▸ **Input data**:
________________________

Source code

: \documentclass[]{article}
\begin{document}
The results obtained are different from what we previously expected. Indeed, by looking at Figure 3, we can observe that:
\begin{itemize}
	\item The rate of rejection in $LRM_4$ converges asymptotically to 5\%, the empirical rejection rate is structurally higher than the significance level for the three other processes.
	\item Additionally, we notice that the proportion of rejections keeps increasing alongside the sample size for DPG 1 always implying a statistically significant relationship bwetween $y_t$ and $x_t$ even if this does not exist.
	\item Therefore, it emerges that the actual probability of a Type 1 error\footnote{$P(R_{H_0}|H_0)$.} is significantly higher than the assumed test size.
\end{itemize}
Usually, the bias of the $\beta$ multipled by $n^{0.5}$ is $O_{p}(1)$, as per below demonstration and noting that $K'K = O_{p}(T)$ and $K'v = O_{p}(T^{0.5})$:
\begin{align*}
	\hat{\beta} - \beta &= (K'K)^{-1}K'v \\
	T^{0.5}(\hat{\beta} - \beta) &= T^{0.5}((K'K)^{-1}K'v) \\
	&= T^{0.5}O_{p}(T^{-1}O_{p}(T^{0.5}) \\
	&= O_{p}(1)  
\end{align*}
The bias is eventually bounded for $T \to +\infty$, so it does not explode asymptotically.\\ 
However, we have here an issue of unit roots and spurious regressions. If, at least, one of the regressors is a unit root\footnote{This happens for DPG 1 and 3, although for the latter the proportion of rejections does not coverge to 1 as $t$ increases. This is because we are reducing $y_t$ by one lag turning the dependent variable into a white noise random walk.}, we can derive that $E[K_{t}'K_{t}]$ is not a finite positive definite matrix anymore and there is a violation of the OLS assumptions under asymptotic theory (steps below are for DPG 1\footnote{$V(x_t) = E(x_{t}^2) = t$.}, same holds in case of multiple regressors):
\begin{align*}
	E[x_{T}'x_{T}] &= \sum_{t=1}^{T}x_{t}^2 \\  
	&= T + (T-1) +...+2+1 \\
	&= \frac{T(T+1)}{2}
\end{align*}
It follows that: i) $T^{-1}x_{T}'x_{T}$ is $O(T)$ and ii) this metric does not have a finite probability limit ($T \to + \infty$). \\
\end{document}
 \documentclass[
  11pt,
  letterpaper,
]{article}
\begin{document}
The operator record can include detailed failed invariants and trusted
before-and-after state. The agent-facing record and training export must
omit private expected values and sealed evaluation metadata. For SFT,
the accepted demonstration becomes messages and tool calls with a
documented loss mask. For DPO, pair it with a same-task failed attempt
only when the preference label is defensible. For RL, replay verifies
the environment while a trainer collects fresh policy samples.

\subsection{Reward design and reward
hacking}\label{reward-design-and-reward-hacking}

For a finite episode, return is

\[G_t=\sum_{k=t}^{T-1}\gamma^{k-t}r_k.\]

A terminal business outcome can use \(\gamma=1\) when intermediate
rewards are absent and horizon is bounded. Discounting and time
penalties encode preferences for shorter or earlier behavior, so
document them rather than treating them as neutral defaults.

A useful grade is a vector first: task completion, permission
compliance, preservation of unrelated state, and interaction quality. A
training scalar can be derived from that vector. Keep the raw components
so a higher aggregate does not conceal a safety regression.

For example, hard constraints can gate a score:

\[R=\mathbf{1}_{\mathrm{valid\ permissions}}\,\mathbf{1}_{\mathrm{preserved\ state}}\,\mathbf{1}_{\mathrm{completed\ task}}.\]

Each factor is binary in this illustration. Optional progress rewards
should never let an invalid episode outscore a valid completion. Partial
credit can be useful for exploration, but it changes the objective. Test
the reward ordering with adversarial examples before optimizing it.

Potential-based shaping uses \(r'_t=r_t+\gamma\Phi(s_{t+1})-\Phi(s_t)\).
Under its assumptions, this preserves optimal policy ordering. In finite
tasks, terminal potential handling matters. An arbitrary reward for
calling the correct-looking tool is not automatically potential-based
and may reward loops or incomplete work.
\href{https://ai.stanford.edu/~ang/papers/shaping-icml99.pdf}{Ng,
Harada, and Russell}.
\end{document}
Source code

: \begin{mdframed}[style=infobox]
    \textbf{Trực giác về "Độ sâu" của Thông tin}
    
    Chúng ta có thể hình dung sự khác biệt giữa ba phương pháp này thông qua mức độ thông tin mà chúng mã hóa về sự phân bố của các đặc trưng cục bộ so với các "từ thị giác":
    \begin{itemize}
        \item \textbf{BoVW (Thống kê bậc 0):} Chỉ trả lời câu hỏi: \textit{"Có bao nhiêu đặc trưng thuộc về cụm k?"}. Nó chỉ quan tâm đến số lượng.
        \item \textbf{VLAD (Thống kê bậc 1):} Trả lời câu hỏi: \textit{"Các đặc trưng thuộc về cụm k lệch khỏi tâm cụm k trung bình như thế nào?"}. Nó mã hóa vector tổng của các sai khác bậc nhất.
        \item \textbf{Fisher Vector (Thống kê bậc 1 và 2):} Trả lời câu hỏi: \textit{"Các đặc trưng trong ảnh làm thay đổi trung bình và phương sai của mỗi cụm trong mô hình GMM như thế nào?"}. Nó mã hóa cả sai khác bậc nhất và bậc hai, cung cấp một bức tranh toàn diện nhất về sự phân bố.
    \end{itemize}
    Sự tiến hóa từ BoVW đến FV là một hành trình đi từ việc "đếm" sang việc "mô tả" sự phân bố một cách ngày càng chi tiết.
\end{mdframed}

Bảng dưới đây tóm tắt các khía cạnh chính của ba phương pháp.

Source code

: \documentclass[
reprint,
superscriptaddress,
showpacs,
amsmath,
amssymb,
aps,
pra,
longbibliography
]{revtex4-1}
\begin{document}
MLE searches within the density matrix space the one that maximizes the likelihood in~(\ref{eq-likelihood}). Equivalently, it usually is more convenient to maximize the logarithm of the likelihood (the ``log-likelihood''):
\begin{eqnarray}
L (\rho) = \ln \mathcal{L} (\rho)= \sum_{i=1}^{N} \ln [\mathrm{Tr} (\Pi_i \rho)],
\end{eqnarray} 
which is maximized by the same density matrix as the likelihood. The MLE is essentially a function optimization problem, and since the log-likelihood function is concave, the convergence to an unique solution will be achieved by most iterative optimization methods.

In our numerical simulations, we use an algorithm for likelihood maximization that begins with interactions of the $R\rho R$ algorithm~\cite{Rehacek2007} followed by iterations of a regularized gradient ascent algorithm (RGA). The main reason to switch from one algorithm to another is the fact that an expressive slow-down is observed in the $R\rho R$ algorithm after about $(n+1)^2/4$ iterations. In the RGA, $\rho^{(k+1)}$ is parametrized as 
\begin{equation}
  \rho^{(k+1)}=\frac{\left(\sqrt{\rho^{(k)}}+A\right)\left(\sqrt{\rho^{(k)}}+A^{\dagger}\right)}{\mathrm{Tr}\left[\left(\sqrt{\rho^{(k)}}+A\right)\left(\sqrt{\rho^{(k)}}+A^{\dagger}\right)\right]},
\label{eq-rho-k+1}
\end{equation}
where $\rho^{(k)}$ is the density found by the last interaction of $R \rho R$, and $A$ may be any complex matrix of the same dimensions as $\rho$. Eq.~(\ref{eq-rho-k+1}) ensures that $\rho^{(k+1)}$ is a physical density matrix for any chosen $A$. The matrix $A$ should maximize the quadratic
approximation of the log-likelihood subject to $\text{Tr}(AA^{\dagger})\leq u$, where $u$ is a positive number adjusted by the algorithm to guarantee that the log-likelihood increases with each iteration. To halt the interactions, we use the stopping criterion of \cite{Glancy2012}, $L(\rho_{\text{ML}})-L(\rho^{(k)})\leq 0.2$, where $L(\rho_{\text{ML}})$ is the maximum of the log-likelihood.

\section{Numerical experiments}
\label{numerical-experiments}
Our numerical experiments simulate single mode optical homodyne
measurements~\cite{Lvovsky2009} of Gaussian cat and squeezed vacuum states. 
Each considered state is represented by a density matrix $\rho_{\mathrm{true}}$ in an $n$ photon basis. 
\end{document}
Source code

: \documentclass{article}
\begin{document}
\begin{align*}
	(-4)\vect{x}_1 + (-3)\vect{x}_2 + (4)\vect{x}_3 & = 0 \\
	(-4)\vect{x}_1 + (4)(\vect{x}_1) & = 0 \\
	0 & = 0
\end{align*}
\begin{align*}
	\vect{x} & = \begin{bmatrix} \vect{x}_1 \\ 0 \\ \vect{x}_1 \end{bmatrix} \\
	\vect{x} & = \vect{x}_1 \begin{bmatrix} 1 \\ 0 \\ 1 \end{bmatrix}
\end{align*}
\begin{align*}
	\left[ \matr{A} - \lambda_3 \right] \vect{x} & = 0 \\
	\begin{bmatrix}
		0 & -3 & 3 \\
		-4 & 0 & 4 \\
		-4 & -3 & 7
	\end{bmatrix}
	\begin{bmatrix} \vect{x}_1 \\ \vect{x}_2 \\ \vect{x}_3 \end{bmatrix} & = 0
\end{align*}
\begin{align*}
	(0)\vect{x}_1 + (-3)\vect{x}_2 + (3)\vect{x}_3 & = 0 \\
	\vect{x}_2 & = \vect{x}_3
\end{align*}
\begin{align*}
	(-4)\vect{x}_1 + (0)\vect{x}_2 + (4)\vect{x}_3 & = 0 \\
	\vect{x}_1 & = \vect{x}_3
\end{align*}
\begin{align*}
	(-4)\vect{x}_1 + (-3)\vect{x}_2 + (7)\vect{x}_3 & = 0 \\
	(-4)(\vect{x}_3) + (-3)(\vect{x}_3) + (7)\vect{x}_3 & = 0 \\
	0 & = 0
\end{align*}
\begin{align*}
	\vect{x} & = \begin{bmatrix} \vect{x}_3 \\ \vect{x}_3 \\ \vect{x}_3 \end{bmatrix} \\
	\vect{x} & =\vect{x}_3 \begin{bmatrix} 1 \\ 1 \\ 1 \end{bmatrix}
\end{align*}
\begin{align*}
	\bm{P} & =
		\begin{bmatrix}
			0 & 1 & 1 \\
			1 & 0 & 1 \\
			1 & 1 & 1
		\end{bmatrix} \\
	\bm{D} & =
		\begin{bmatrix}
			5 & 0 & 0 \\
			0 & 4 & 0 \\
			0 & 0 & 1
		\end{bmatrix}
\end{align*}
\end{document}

________________________

Copy nothing beyond the line containing "three other processes.". Transcribe exactly from the first line of the entries down to that line, inclusive.

Source code

: \documentclass[]{article}
\begin{document}
The results obtained are different from what we previously expected. Indeed, by looking at Figure 3, we can observe that:
\begin{itemize}
	\item The rate of rejection in $LRM_4$ converges asymptotically to 5\%, the empirical rejection rate is structurally higher than the significance level for the three other processes.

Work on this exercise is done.